Novel Indicators for Identifying Critical INFRAstructure at RISK from Natural Hazards

Mark Tucker

Abstract


The achievements of the European Union targets regarding energy and socio-economic sustainability are highly dependent on the way risks and vulnerabilities of European operating infrastructure networks and critical assets are minimised against natural extreme events. The INFRARISK project is developing reliable stress tests for European critical infrastructure using integrated modelling tools for decision-support. As a result it is possible to obtain higher infrastructure networks resilience to rare and low probability extreme events. INFRARISK advances decision making approaches and leads to better protection of existing infrastructure whilst achieving more robust strategies for the development of new ones. INFRARISK expands existing stress test procedures and adapts them to critical land-based infrastructure, which may be exposed to or threatened by natural hazards. Integrated risk mitigation scenarios and strategies are employed, using local, national and pan-European infrastructure risk analysis methodologies.

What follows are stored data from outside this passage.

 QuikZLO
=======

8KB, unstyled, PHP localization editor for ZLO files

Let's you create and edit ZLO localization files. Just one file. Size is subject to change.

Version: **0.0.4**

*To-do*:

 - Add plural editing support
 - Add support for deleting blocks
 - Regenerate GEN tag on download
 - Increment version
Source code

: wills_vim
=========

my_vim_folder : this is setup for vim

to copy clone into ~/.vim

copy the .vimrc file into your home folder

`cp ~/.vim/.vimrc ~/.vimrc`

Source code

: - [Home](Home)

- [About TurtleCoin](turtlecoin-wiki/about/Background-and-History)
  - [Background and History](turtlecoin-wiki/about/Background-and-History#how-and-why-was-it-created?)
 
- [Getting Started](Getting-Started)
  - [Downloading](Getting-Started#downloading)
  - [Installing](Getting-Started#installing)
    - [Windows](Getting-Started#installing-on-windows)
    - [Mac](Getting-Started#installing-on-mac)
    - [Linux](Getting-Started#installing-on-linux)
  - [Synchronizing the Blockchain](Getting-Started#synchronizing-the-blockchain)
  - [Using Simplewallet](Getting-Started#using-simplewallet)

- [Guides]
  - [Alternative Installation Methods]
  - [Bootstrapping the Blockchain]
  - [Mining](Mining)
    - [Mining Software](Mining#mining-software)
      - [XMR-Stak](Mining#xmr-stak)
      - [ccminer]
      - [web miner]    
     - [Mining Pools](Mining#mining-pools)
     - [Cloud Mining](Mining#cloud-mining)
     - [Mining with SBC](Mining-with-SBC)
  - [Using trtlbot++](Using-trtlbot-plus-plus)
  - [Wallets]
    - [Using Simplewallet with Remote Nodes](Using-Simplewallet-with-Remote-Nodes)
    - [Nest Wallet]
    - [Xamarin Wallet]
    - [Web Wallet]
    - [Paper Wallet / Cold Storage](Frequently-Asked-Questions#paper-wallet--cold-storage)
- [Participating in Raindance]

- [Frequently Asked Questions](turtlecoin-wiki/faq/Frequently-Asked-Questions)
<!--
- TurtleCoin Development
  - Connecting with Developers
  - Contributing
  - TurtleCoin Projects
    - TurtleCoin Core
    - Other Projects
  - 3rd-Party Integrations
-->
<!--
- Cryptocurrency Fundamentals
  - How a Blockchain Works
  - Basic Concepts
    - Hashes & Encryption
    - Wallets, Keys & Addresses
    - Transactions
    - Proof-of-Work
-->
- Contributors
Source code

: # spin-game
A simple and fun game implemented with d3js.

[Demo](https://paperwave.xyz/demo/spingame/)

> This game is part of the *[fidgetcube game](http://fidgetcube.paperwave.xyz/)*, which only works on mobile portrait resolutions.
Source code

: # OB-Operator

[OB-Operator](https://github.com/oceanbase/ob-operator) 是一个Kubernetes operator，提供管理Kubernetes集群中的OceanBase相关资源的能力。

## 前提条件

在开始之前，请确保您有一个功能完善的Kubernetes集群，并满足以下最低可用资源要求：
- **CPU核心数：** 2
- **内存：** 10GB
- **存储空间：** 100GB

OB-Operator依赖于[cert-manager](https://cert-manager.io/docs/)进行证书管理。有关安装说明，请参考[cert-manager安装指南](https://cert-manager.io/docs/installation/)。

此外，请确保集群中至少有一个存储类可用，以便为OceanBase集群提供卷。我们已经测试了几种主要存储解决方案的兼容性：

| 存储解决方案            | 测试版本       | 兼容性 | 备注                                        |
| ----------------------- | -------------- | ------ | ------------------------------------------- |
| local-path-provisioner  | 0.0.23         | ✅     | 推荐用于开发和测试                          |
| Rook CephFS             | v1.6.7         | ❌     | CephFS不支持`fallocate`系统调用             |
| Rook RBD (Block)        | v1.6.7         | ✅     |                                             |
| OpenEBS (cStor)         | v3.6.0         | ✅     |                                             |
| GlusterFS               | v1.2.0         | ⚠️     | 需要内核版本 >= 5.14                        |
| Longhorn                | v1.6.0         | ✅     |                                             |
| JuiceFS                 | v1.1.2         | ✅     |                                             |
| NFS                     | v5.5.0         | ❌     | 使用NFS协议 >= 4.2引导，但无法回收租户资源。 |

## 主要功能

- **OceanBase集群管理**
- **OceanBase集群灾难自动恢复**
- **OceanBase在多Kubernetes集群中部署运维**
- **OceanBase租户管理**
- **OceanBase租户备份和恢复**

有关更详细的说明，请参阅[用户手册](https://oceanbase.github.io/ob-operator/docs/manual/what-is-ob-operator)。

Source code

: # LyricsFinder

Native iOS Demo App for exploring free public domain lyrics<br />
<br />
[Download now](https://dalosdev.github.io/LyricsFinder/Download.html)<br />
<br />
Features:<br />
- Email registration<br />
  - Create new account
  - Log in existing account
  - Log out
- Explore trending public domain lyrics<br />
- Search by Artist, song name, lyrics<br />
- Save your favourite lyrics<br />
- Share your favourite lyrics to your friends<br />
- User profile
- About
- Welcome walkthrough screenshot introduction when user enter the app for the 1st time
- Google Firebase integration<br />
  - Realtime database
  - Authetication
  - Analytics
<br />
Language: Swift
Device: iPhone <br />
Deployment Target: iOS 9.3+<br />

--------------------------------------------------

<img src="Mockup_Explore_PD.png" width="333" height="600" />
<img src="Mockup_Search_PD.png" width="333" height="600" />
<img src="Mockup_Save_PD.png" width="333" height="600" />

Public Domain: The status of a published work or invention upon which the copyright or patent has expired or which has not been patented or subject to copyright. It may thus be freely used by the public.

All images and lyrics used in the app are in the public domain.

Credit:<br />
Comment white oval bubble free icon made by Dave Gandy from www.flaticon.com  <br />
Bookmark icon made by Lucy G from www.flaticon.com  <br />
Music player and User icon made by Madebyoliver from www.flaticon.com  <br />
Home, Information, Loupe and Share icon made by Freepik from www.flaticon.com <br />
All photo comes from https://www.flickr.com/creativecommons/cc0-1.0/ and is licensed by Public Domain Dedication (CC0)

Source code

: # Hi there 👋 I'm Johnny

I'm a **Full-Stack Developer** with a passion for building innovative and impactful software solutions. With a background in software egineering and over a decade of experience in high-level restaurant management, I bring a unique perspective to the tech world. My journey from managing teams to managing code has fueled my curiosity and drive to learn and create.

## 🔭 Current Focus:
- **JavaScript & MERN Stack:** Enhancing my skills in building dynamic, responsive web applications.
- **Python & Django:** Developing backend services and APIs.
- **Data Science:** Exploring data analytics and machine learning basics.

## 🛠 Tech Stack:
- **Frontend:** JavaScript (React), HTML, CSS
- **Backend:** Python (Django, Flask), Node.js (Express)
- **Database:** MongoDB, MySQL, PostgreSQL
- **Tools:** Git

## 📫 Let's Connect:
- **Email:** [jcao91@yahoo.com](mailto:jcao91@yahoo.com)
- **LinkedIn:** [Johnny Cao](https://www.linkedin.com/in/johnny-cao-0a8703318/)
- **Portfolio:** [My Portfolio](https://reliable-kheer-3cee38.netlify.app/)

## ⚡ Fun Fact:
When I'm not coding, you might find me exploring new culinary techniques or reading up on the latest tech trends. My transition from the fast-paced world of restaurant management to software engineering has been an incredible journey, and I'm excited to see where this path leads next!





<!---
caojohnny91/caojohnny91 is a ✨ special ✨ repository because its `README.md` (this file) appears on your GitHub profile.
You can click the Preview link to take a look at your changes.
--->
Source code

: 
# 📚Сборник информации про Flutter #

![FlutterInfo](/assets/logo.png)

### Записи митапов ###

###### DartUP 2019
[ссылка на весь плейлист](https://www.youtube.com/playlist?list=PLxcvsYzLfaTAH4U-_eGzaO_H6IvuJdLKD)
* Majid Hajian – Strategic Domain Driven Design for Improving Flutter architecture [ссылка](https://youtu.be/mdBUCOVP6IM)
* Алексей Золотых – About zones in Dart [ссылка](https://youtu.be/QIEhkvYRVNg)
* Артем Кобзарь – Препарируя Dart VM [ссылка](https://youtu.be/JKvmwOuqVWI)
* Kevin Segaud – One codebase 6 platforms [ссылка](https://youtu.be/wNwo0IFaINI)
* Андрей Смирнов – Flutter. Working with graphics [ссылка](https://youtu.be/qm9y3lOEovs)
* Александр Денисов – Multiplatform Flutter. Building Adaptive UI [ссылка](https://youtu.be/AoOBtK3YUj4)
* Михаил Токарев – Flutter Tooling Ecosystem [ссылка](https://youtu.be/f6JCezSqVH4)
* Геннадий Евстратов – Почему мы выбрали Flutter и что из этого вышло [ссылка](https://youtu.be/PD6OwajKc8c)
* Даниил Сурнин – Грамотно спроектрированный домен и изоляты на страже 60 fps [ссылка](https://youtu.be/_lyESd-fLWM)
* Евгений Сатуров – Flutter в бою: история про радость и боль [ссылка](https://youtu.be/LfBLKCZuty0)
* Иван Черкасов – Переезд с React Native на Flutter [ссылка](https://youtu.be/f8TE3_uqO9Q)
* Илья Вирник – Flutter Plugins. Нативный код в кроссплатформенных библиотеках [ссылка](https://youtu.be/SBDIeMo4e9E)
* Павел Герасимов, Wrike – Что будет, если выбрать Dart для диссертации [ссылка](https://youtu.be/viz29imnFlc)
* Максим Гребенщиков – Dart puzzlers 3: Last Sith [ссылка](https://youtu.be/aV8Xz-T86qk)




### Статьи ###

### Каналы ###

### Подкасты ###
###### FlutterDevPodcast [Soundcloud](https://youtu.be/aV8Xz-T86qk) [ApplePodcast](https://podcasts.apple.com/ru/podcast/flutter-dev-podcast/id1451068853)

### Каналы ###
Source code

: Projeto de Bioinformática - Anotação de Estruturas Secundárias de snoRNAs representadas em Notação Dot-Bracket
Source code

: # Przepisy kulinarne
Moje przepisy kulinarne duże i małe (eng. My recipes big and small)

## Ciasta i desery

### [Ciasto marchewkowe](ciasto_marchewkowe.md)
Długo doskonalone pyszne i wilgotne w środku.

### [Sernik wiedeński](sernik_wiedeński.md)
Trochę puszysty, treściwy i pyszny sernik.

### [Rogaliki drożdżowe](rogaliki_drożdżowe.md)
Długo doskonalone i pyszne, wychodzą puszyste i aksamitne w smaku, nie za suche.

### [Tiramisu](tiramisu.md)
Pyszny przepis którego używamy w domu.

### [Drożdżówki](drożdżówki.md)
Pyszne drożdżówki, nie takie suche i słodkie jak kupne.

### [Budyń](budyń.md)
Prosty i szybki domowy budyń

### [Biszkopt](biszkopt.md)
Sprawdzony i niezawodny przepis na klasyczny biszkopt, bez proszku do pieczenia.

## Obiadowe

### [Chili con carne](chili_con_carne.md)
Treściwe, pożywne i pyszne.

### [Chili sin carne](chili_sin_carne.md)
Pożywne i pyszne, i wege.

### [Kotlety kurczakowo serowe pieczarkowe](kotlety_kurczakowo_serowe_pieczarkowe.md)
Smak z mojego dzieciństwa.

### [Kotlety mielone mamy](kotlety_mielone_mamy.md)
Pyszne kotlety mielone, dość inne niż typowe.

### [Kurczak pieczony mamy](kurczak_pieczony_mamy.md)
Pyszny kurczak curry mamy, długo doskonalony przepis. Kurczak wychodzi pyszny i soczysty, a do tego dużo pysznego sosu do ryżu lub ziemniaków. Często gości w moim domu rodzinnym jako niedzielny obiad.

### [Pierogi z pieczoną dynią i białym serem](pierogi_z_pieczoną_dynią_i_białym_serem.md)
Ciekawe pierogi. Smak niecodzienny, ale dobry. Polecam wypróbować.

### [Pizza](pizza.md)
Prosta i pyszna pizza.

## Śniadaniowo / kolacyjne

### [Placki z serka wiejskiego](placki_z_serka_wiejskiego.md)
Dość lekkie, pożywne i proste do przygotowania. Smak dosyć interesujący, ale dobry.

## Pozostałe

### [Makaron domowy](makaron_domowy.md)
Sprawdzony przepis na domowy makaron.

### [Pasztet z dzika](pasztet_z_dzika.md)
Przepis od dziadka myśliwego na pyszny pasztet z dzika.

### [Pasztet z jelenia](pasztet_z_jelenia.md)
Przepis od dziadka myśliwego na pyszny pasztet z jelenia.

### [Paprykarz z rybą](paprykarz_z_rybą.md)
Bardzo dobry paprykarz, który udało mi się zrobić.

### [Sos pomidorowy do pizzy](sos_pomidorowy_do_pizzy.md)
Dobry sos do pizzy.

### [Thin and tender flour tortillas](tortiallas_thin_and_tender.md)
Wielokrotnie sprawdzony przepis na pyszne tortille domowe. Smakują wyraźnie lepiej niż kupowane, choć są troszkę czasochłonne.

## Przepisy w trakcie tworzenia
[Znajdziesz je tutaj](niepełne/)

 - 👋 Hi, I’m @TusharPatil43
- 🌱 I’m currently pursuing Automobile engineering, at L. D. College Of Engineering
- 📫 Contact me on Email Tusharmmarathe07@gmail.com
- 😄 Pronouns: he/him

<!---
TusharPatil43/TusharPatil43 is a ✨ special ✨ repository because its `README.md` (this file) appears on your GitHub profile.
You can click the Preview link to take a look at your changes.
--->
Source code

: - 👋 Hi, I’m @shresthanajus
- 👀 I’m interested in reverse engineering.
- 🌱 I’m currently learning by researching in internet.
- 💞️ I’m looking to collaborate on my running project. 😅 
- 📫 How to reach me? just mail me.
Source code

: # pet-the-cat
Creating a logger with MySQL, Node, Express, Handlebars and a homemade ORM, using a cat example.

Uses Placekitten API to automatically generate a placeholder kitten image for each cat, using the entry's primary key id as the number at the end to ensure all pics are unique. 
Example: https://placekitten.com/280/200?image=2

These take into consideration multiple hazards and risks with cascading impact assessments. The INFRARISK approach robustly models spatio-temporal processes with propagated dynamic uncertainties in multiple risk complexity scenarios. An operational framework with cascading hazards, impacts and dependent geospatial vulnerabilities is developed. This framework is a central driver to practical software tools and guidelines that provide greater support to the next generation of European infrastructure managers to analyse and handle scenarios of extreme events. The minimisation of the impact of such events by the supporting tools establishes optimum mitigation measures and rapid response. INFRARISK delivers a collaborative integrated platform where risk management professionals access and share data, information and risk scenario results efficiently and intuitively

Keywords


Critical infrastructure; risk analysis; natural hazards; Disaster Preparedness

Full Text:

PDF HTML

References


Alfieri, L., Salamon, P., Bianchi, A., Neal, J., Bates, P. and Feyen, L. (2013). Advances in pan-European flood hazard mapping, Hydrol. Process., doi: 10.1002/hyp.9947

Giardini, D., Woessner, J., Danciu, L., Crowley, H., Cotton, F., Grünthal, G., Pinho R., Valensise G. and the SHARE consortium. (2013). SHARE European Seismic Hazard Map for Peak Ground Acceleration, 10% Exceedance Probabilities in 50 years, doi: 10.2777/30345, ISBN-13, 978-92-79-25148-1

EEA (2012) Climate change, Impacts and Vulnerability in Europe 2012 an Indicator-Based Report, EEA Report No 12/2012, 304 pp., European Environment Agency, Copenhagen.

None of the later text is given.